SPORT / SOCCER
Chinese team defends RoboCup 2026 title as embodied AI in sports draws global attention
Published: Jul 05, 2026 10:15 PM
China's THU Huoshen Team from Tsinghua University has successfully defended its Humanoid League crown at the world's largest AI robotics competition, RoboCup 2026, which concluded in Incheon, South Korea, on Sunday.Photo: Courtesy of Booster Robotics

China's THU Huoshen Team from Tsinghua University has successfully defended its Humanoid League crown at the world's largest AI robotics competition, RoboCup 2026, which concluded in Incheon, South Korea, on Sunday. Photo: Courtesy of Booster Robotics


China's THU Huoshen Team from Tsinghua University has successfully defended its Humanoid League crown at the world's largest AI robotics competition, RoboCup 2026, which concluded in Incheon, South Korea, on Sunday.

The victory came a year after the team ended a 28-year title drought for Chinese competitors by winning the championship in Brazil, and highlighted its continued advances in embodied AI algorithms. The team competed using the Booster T1 humanoid robot platform developed by China's Booster Robotics, a robotics developer specializing in humanoid robots.

"This year's competition has shown that a global consensus is rapidly emerging around the standardization of embodied AI hardware platforms," Booster Robotics told the Global Times on Sunday.

According to Booster Robotics, in previous editions of RoboCup, participating teams had to build their robots from scratch, with substantial R&D resources devoted to mechanical design, hardware development, and basic motion control - essentially reinventing the wheel. This year, however, the development paradigm has shifted markedly. Leading teams have been able to focus their efforts on advancing higher-level capabilities, including visual perception, real-time decision-making, and multi-agent collaboration.

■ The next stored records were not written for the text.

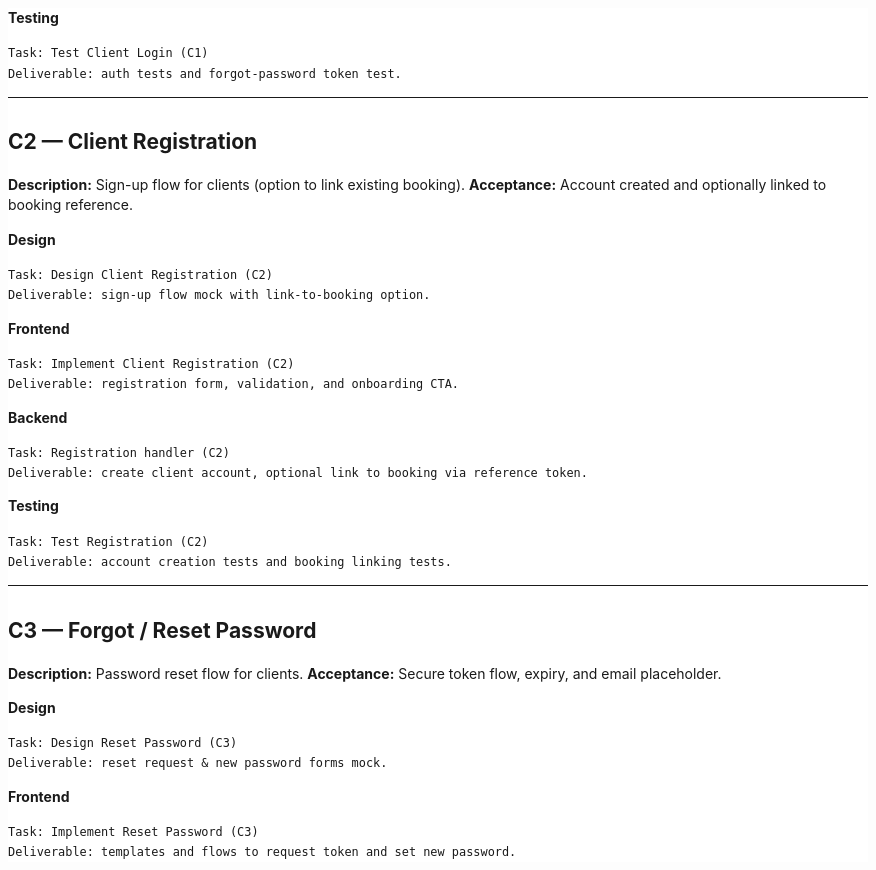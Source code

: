 **Testing**

```
Task: Test Client Login (C1)
Deliverable: auth tests and forgot-password token test.
```

---

## C2 — Client Registration

**Description:** Sign-up flow for clients (option to link existing booking).
**Acceptance:** Account created and optionally linked to booking reference.

**Design**

```
Task: Design Client Registration (C2)
Deliverable: sign-up flow mock with link-to-booking option.
```

**Frontend**

```
Task: Implement Client Registration (C2)
Deliverable: registration form, validation, and onboarding CTA.
```

**Backend**

```
Task: Registration handler (C2)
Deliverable: create client account, optional link to booking via reference token.
```

**Testing**

```
Task: Test Registration (C2)
Deliverable: account creation tests and booking linking tests.
```

---

## C3 — Forgot / Reset Password

**Description:** Password reset flow for clients.
**Acceptance:** Secure token flow, expiry, and email placeholder.

**Design**

```
Task: Design Reset Password (C3)
Deliverable: reset request & new password forms mock.
```

**Frontend**

```
Task: Implement Reset Password (C3)
Deliverable: templates and flows to request token and set new password.
```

Booster Robotics noted that the growing maturity of underlying hardware platforms and development tools is also significantly lowering the barrier to innovation in embodied AI. With simulation-based development tools, young developers can build, train, and validate algorithms in highly realistic virtual environments before seamlessly deploying them onto physical robots.

China's THU Huoshen Team from Tsinghua University has successfully defended its Humanoid League crown at the world's largest AI robotics competition, RoboCup 2026, which concluded in Incheon, South Korea, on Sunday.Photo: Courtesy of Booster Robotics

China's THU Huoshen Team from Tsinghua University has successfully defended its Humanoid League crown at the world's largest AI robotics competition, RoboCup 2026, which concluded in Incheon, South Korea, on Sunday. Photo: Courtesy of Booster Robotics


"This match shows how far humanoid robotics has come," said Ubbo Visser, president of the RoboCup Federation. "We have seen increased teamwork and advanced skills over the years already, but the new humanoid hardware paired with the new level of intelligence provided by AI puts humanoid robot soccer on another level."

According to the Korean robotics industry outlet iRobotNews, this year's competition demonstrated significant advances in the hardware stability and operating speed of bipedal humanoid robots, bringing the field a step closer to RoboCup's long-term goal of building a robot team capable of defeating the human FIFA World Cup champions by 2050. Experts noted that although today's robots still lag far behind human players in overall performance, the pace of technological progress has accelerated dramatically compared with previous years.

"Robo-soccer is becoming genuinely watchable content. Watching footage from RoboCup 2026 Incheon, you can see how multiple technologies - from ball recognition and posture control to balance recovery and split-second decision-making - are all compressed into a single play," said Yoshihiro Tanaka, CEO of the AI consulting company taziku.